Re: Parallel application ran more slowly than the sequential one?
- From: Randy <joe@xxxxxxxxxxxxxxx>
- Date: 12 Jan 2006 14:17:11 -0700
Patricia wrote:
> Could you tell me what are the reasons to make an parallel application
> run more slowly than an application on single standalone PC(sequential
> one)? All the applications were doing the same job. Their main
> difference is the parallel one uses much more complex data structure
> and algorithm. I've checked the hardware information, my system
> administrator told me it should not be hardware slow-down the speed.
> Maybe there have been too many messages passing between processors or
> something related to memory usage because of very complex data
> structure?
>
> What is the most likely reason? how could I find out it?
>
> Best Regards
>
> Patricia
A few possible reasons for serial --> parallel slowdown:
1) Your parallel algorithm may be less efficient than your serial algorithm.

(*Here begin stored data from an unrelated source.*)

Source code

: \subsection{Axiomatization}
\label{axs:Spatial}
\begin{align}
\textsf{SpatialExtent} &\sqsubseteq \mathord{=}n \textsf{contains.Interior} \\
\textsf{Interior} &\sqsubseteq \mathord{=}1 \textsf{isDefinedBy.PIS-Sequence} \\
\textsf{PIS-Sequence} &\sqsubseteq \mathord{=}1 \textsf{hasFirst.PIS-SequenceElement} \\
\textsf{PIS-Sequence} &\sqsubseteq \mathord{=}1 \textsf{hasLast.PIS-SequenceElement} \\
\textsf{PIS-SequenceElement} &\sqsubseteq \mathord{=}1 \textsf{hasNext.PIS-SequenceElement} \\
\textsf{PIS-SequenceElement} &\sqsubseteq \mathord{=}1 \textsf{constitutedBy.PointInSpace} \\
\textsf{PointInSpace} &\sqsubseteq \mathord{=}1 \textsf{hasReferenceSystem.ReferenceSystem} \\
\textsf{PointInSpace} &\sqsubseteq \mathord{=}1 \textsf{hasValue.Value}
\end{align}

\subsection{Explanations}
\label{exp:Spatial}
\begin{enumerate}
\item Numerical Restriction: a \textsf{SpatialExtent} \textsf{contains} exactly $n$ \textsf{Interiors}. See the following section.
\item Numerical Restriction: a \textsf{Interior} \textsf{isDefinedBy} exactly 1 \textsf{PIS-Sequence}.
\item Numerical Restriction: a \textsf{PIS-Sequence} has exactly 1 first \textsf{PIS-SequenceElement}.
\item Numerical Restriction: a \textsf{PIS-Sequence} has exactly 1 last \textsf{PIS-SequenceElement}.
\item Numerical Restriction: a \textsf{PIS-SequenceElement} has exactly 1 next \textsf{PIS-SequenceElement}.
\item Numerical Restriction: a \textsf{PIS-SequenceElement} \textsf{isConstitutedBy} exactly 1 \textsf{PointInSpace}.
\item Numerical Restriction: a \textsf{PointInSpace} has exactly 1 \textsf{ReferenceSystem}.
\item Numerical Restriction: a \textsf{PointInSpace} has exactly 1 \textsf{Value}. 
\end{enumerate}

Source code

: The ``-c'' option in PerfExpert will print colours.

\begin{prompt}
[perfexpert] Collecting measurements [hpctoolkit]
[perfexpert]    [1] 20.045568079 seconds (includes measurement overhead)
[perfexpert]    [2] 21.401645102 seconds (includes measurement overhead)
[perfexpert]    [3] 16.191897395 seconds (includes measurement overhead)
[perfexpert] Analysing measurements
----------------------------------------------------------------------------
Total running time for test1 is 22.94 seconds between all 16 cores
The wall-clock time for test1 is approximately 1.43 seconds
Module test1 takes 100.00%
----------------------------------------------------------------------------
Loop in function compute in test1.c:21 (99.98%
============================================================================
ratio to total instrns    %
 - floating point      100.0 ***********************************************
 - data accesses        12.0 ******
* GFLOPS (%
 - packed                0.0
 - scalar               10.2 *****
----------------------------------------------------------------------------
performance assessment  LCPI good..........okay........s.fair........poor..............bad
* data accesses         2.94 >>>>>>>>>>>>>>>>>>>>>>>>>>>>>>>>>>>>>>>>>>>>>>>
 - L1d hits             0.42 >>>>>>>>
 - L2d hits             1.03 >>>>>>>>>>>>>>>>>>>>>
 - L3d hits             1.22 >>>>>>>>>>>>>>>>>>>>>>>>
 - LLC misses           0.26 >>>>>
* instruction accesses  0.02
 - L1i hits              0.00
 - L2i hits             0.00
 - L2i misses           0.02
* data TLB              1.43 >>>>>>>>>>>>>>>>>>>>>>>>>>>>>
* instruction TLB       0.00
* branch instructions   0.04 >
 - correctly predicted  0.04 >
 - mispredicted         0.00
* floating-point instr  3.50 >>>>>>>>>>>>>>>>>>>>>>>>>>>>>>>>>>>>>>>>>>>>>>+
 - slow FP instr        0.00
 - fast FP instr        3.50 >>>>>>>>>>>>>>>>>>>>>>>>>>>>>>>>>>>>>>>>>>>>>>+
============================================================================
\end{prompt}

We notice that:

2) It takes time to create and coordinate parallel processes (remote
process spawning, MPI initialization, data movement over the network,
loading/unloading MPI data structures, sharing files over NFS, process
synchronization, etc).
3) There is a load imbalance among the processes (some processes finish
early and do nothing until the slowest process finishes, then they can
all proceed to the next MPI call). This implies that the workload is
disproportionately distributed among the processes, or that the data
crunched by some processes can't converge as rapidly as the data
belonging to other processes (or can't be searched equally quickly, etc,
etc).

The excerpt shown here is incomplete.